Extracted records:
● ● ● ●

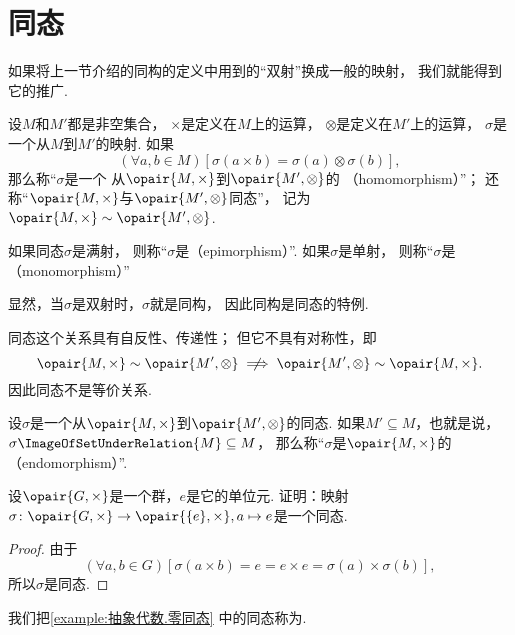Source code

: \section{同态}
如果将上一节介绍的同构的定义中用到的“双射”换成一般的映射，
我们就能得到它的推广.

\begin{definition}
设\(M\)和\(M'\)都是非空集合，
\(\times\)是定义在\(M\)上的运算，
\(\otimes\)是定义在\(M'\)上的运算，
\(\sigma\)是一个从\(M\)到\(M'\)的映射.
如果\[
	(\forall a,b \in M)[
		\sigma(a \times b) = \sigma(a) \otimes \sigma(b)
	],
\]
那么称“\(\sigma\)是一个%
从\(\opair{M,\times}\)到\(\opair{M',\otimes}\)的%
（homomorphism）”；
还称“\(\opair{M,\times}\)与\(\opair{M',\otimes}\)同态”，
记为\(\opair{M,\times} \sim \opair{M',\otimes}\).
\end{definition}

如果同态\(\sigma\)是满射，
则称“\(\sigma\)是（epimorphism）”.
如果\(\sigma\)是单射，
则称“\(\sigma\)是（monomorphism）”

显然，当\(\sigma\)是双射时，\(\sigma\)就是同构，
因此同构是同态的特例.

同态这个关系具有自反性、传递性；
但它不具有对称性，即\[
	\opair{M,\times}\sim\opair{M',\otimes}
	\notimplies
	\opair{M',\otimes}\sim\opair{M,\times}.
\]
因此同态不是等价关系.

\begin{definition}
设\(\sigma\)是一个从\(\opair{M,\times}\)到\(\opair{M',\otimes}\)的同态.
如果\(M' \subseteq M\)，也就是说，\(\sigma\ImageOfSetUnderRelation{M}\subseteq M\)，
那么称“\(\sigma\)是\(\opair{M,\times}\)的（endomorphism）”.
\end{definition}

\begin{example}\label{example:抽象代数.零同态}
设\(\opair{G,\times}\)是一个群，\(e\)是它的单位元.
证明：映射\(\sigma\colon\opair{G,\times}\to\opair{\{e\},\times},a\mapsto e\)是一个同态.
\begin{proof}
由于\[
	(\forall a,b\in G)[
		\sigma(a \times b)
		= e
		= e \times e
		= \sigma(a) \times \sigma(b)
	],
\]
所以\(\sigma\)是同态.
\end{proof}
\end{example}
我们把\cref{example:抽象代数.零同态} 中的同态称为.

● ● ● ●

> Problem statement
An exact copy of the lines from the one containing "设\(\sigma\)是一个" through the end of the data above is the whole answer.

> Solution for this problem
设\(\sigma\)是一个从\(\opair{M,\times}\)到\(\opair{M',\otimes}\)的同态.
如果\(M' \subseteq M\)，也就是说，\(\sigma\ImageOfSetUnderRelation{M}\subseteq M\)，
那么称“\(\sigma\)是\(\opair{M,\times}\)的（endomorphism）”.
\end{definition}

\begin{example}\label{example:抽象代数.零同态}
设\(\opair{G,\times}\)是一个群，\(e\)是它的单位元.
证明：映射\(\sigma\colon\opair{G,\times}\to\opair{\{e\},\times},a\mapsto e\)是一个同态.
\begin{proof}
由于\[
	(\forall a,b\in G)[
		\sigma(a \times b)
		= e
		= e \times e
		= \sigma(a) \times \sigma(b)
	],
\]
所以\(\sigma\)是同态.
\end{proof}
\end{example}
我们把\cref{example:抽象代数.零同态} 中的同态称为.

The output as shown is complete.